OneTable provides users with the ability to translate metadata from one table format to another.

OneTable provides two sync modes, “incremental” and “full.” The incremental mode is more lightweight and has better performance, especially on large tables. If there is anything that prevents the incremental mode from working properly, the tool will fall back to the full sync mode.

This sync provides users with the following:

Syncing of data files along with their column level statistics and partition metadata
Schema updates in the source are reflected in the target table metadata
Metadata maintenance for the target table formats.
- For Hudi, unreferenced files will be marked as cleaned to control the size of the metadata table.
- For Iceberg, snapshots will be expired after a configured amount of time.
- For Delta, the transaction log will be retained for a configured amount of time.

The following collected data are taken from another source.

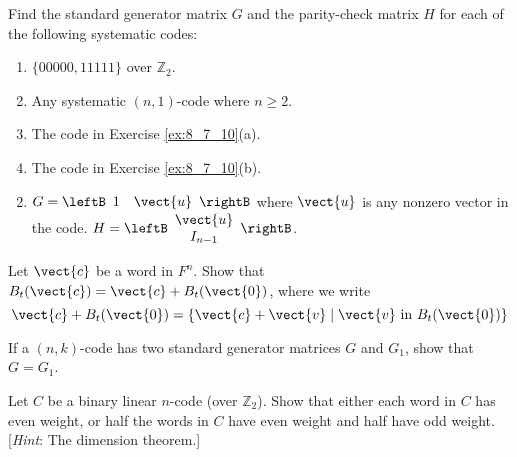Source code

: \begin{multicols}{2}
\begin{ex}
\begin{sol}
\begin{enumerate}[label={\alph*.}]
\end{enumerate}
\end{sol}
\end{ex}

\begin{ex}
Find the standard generator matrix $G$ and the parity-check matrix $H$ for each of the following systematic codes:

\begin{enumerate}[label={\alph*.}]
\item $\{00000, 11111\}$ over $\mathbb{Z}_2$.

\item Any systematic $(n, 1)$-code where $n \geq 2$.

\item The code in Exercise \ref{ex:8_7_10}(a).

\item The code in Exercise \ref{ex:8_7_10}(b).

\end{enumerate}
\begin{sol}
\begin{enumerate}[label={\alph*.}]
\setcounter{enumi}{1}
\item  $G = 
\leftB \begin{array}{cc}
1 & \vect{u}
\end{array} \rightB$ where $\vect{u}$ is any nonzero vector in the code. $H = \leftB \begin{array}{c}
\vect{u} \\
I_{n-1}
\end{array}\rightB$.

\end{enumerate}
\end{sol}
\end{ex}

\begin{ex}
Let $\vect{c}$ be a word in $F^{n}$. Show that $B_{t}(\vect{c}) = \vect{c} + B_{t}(\vect{0})$, where we write 
\begin{equation*}
\vect{c} + B_{t}(\vect{0}) = \{\vect{c} + \vect{v} \mid \vect{v} \mbox{ in } B_{t}(\vect{0})\}
\end{equation*}
\end{ex}

\begin{ex}
If a $(n, k)$-code has two standard generator matrices $G$ and $G_{1}$, show that $G = G_{1}$.
\end{ex}

\begin{ex}
Let $C$ be a binary linear $n$-code (over $\mathbb{Z}_2$). Show that either each word in $C$ has even weight, or half the words in $C$ have even weight and half have odd weight. [\textit{Hint}: The dimension theorem.]
\end{ex}
\end{multicols}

Limitations and Compatibility Notes

General

Only Copy-on-Write or Read-Optimized views of tables are currently supported. This means that only the underlying parquet files are synced but log files from Hudi and delete vectors from Delta and Iceberg are not captured by the sync.

Hudi

Hudi 0.14.0 is required when reading a Hudi target table. Users will also need to enable the metadata table (hoodie.metadata.enable=true) when reading the data.
Be sure to enable parquet.avro.write-old-list-structure=false for proper compatibility with lists when syncing from Hudi to Iceberg.
When using Hudi as the source for an Iceberg target, you may require field IDs set in the parquet schema. To enable that, follow the instructions here.

Delta

When using Delta as the source for an Iceberg target, you may require field IDs set in the parquet schema. To enable that, follow the instructions for enabling column mapping here.
When Delta is the source, Generated Columns are not synced to the target schema. For tables that are partitioned on Generated Columns, there is limited support. For example, we support date functions like transforming a timestamp to yyyy-MM-dd format. Please file a GitHub issue or pull-request for any cases that you think should be supported.